Exercise requirements → Return the data given below exactly as it appears.

Extracted data →
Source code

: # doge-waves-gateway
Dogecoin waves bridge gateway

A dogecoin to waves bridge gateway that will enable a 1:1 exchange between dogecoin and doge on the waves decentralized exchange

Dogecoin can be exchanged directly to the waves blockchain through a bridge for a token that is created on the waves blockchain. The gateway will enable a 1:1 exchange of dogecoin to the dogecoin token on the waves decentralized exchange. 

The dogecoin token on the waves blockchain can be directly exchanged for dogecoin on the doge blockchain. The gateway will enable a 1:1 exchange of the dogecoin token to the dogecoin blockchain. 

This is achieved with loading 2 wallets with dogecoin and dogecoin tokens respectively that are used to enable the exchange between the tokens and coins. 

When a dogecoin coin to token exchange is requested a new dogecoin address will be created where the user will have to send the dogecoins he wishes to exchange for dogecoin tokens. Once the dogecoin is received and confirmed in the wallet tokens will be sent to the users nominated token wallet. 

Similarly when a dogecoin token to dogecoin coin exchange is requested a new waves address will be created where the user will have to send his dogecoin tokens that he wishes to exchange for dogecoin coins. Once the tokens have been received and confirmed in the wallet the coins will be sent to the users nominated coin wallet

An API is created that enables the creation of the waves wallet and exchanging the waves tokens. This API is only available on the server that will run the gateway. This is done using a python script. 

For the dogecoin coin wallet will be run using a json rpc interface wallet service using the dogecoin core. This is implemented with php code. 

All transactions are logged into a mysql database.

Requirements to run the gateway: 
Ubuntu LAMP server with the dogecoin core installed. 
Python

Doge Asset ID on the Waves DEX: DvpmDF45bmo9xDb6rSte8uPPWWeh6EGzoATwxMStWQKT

Task solution →
Source code

: # doge-waves-gateway
Dogecoin waves bridge gateway

A dogecoin to waves bridge gateway that will enable a 1:1 exchange between dogecoin and doge on the waves decentralized exchange

Dogecoin can be exchanged directly to the waves blockchain through a bridge for a token that is created on the waves blockchain. The gateway will enable a 1:1 exchange of dogecoin to the dogecoin token on the waves decentralized exchange. 

The dogecoin token on the waves blockchain can be directly exchanged for dogecoin on the doge blockchain. The gateway will enable a 1:1 exchange of the dogecoin token to the dogecoin blockchain. 

This is achieved with loading 2 wallets with dogecoin and dogecoin tokens respectively that are used to enable the exchange between the tokens and coins. 

When a dogecoin coin to token exchange is requested a new dogecoin address will be created where the user will have to send the dogecoins he wishes to exchange for dogecoin tokens. Once the dogecoin is received and confirmed in the wallet tokens will be sent to the users nominated token wallet. 

Similarly when a dogecoin token to dogecoin coin exchange is requested a new waves address will be created where the user will have to send his dogecoin tokens that he wishes to exchange for dogecoin coins. Once the tokens have been received and confirmed in the wallet the coins will be sent to the users nominated coin wallet

An API is created that enables the creation of the waves wallet and exchanging the waves tokens. This API is only available on the server that will run the gateway. This is done using a python script. 

For the dogecoin coin wallet will be run using a json rpc interface wallet service using the dogecoin core. This is implemented with php code. 

All transactions are logged into a mysql database.

Requirements to run the gateway: 
Ubuntu LAMP server with the dogecoin core installed. 
Python

Doge Asset ID on the Waves DEX: DvpmDF45bmo9xDb6rSte8uPPWWeh6EGzoATwxMStWQKT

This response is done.